The modulation of cyclonic and anticyclonic eddies on tidal mixing also differs. The increase in Kz by internal tides in regions with cyclonic eddies (vorticity >3×10-6 s-1) and anticyclonic eddies (vorticity <-3×10-6 s-1) are both shown (Figs. 10 and 11). Under the same magnitude of internal tides, the Kz increases more significantly in the presence of anticyclonic eddies, which is obvious at 250–500 m, and can also be seen at 500–1000 m. Below 1000 m, there are no significant differences between the regions with cyclones and anticyclones.

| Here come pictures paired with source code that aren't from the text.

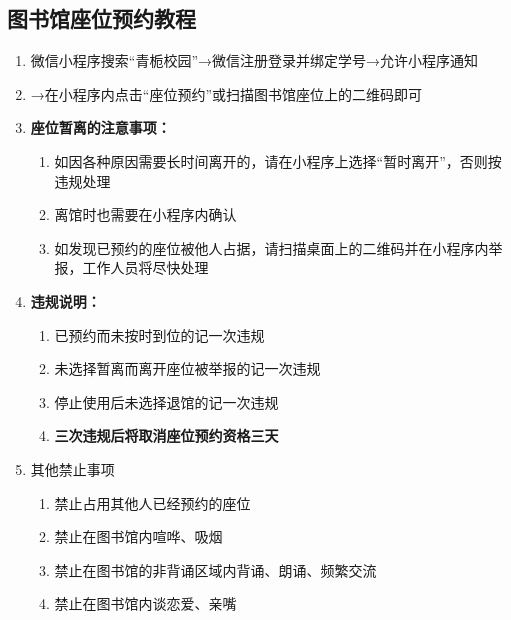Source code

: \subsection[图书馆座位预约教程]{图书馆座位预约教程}
\label{library_book}
\begin{enumerate}
    \item 微信小程序搜索“青栀校园”→微信注册登录并绑定学号→允许小程序通知
    \item →在小程序内点击“座位预约”或扫描图书馆座位上的二维码即可
    \item \textbf{座位暂离的注意事项：}
          \begin{enumerate}
              \item 如因各种原因需要长时间离开的，请在小程序上选择“暂时离开”，否则按违规处理
              \item 离馆时也需要在小程序内确认
              \item 如发现已预约的座位被他人占据，请扫描桌面上的二维码并在小程序内举报，工作人员将尽快处理
          \end{enumerate}
    \item \textbf{违规说明：}
          \begin{enumerate}
              \item 已预约而未按时到位的记一次违规
              \item 未选择暂离而离开座位被举报的记一次违规
              \item 停止使用后未选择退馆的记一次违规
              \item \textbf{三次违规后将取消座位预约资格三天}
          \end{enumerate}
    \item 其他禁止事项
          \begin{enumerate}
              \item 禁止占用其他人已经预约的座位
              \item 禁止在图书馆内喧哗、吸烟
              \item 禁止在图书馆的非背诵区域内背诵、朗诵、频繁交流
              \item 禁止在图书馆内谈恋爱、亲嘴
          \end{enumerate}
\end{enumerate}

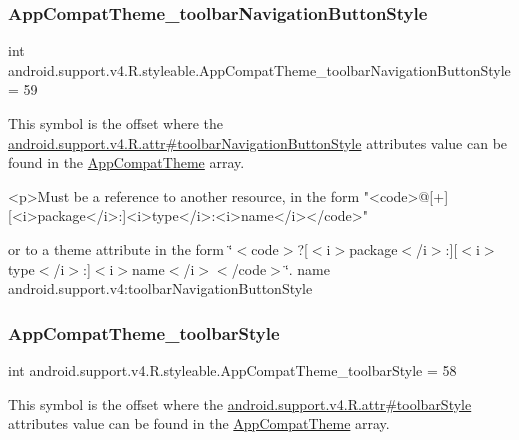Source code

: \subsubsection{\texorpdfstring{App\+Compat\+Theme\+\_\+toolbar\+Navigation\+Button\+Style}{AppCompatTheme\_toolbarNavigationButtonStyle}}
{\footnotesize\ttfamily int android.\+support.\+v4.\+R.\+styleable.\+App\+Compat\+Theme\+\_\+toolbar\+Navigation\+Button\+Style = 59\hspace{0.3cm}{\ttfamily [static]}}

This symbol is the offset where the \hyperlink{classandroid_1_1support_1_1v4_1_1R_1_1attr_a930882aabfb34152191aea6412ffe683}{android.\+support.\+v4.\+R.\+attr\#toolbar\+Navigation\+Button\+Style} attribute\textquotesingle{}s value can be found in the \hyperlink{classandroid_1_1support_1_1v4_1_1R_1_1styleable_ac07ebbe62ed977f6dcaadc6397840ace}{App\+Compat\+Theme} array.

\begin{DoxyVerb}      <p>Must be a reference to another resource, in the form "<code>@[+][<i>package</i>:]<i>type</i>:<i>name</i></code>"
\end{DoxyVerb}
 or to a theme attribute in the form \char`\"{}$<$code$>$?\mbox{[}$<$i$>$package$<$/i$>$\+:\mbox{]}\mbox{[}$<$i$>$type$<$/i$>$\+:\mbox{]}$<$i$>$name$<$/i$>$$<$/code$>$\char`\"{}.  name android.\+support.\+v4\+:toolbar\+Navigation\+Button\+Style \mbox{\label{classandroid_1_1support_1_1v4_1_1R_1_1styleable_add96349c4e4f3a9c0e641cbdfe385992}} 
\subsubsection{\texorpdfstring{App\+Compat\+Theme\+\_\+toolbar\+Style}{AppCompatTheme\_toolbarStyle}}
{\footnotesize\ttfamily int android.\+support.\+v4.\+R.\+styleable.\+App\+Compat\+Theme\+\_\+toolbar\+Style = 58\hspace{0.3cm}{\ttfamily [static]}}

This symbol is the offset where the \hyperlink{classandroid_1_1support_1_1v4_1_1R_1_1attr_ab78bc91d2584ed157ab4c6f941adc567}{android.\+support.\+v4.\+R.\+attr\#toolbar\+Style} attribute\textquotesingle{}s value can be found in the \hyperlink{classandroid_1_1support_1_1v4_1_1R_1_1styleable_ac07ebbe62ed977f6dcaadc6397840ace}{App\+Compat\+Theme} array.

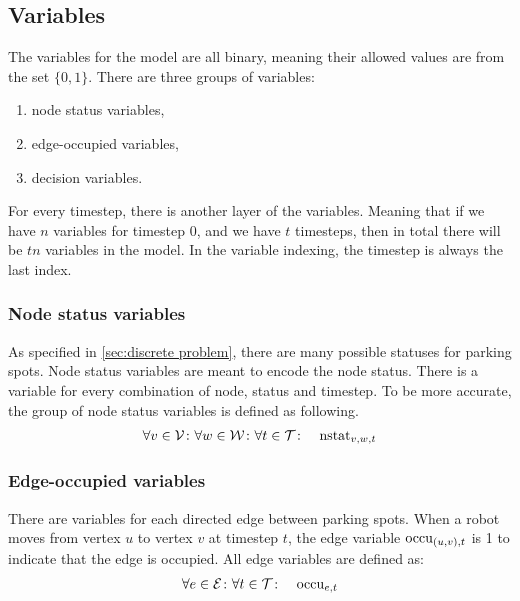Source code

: \subsection{Variables}
\label{sec:variables}
The variables for the model are all binary, meaning their allowed values are from the set
$\{0,1\}$. There are three groups of variables:
\begin{enumerate}
    \item node status variables,
    \item edge-occupied variables,
    \item decision variables.
\end{enumerate}
For every timestep, there is another layer of the variables. Meaning that if
we have $n$ variables for timestep $0$, and we have $t$ timesteps, then in total
there will be $tn$ variables in the model. In the variable indexing, the
timestep is always the last index.

\subsubsection{Node status variables}
As specified in \autoref{sec:discrete problem}, there are many possible statuses
for parking spots. Node status variables are meant to encode the node status.
There is a variable for every combination of node, status and timestep. To be
more accurate, the group of node status variables is defined as following.
\begin{align}
    &\forall v \in \mathcal{V} \colon \forall w \in \mathcal{W} \colon \forall t \in \mathcal{T} \colon &
    \mathrm{nstat}_{v,w,t}
\end{align}

\subsubsection{Edge-occupied variables}
There are variables for each directed edge between parking spots. When a robot
moves from vertex $u$ to vertex $v$ at timestep $t$, the edge variable
$\mathrm{occu}_{(u,v),t}$ is 1 to indicate that the edge is occupied. All edge variables
are defined as:
\begin{align}
    &\forall e \in \mathcal{E} \colon \forall t \in \mathcal{T} \colon & \mathrm{occu}_{e,t}
\end{align}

Considering that mixing driven by eddies is relatively significant in regions where the tidal mixing is very weak, we only analyze the cases of internal tide conversion rates larger than 10-3 W m-2. When the conversion rates become larger than this value, the diapycnal diffusivities in the presence of high EKE increase faster with internal tides (Fig. 9). It was found that the response of turbulent mixing to internal tides was more sensitive in the presence of anticyclones above 1000 m, while, below 1000 m, the influence of cyclones is slightly stronger than that of anticyclones.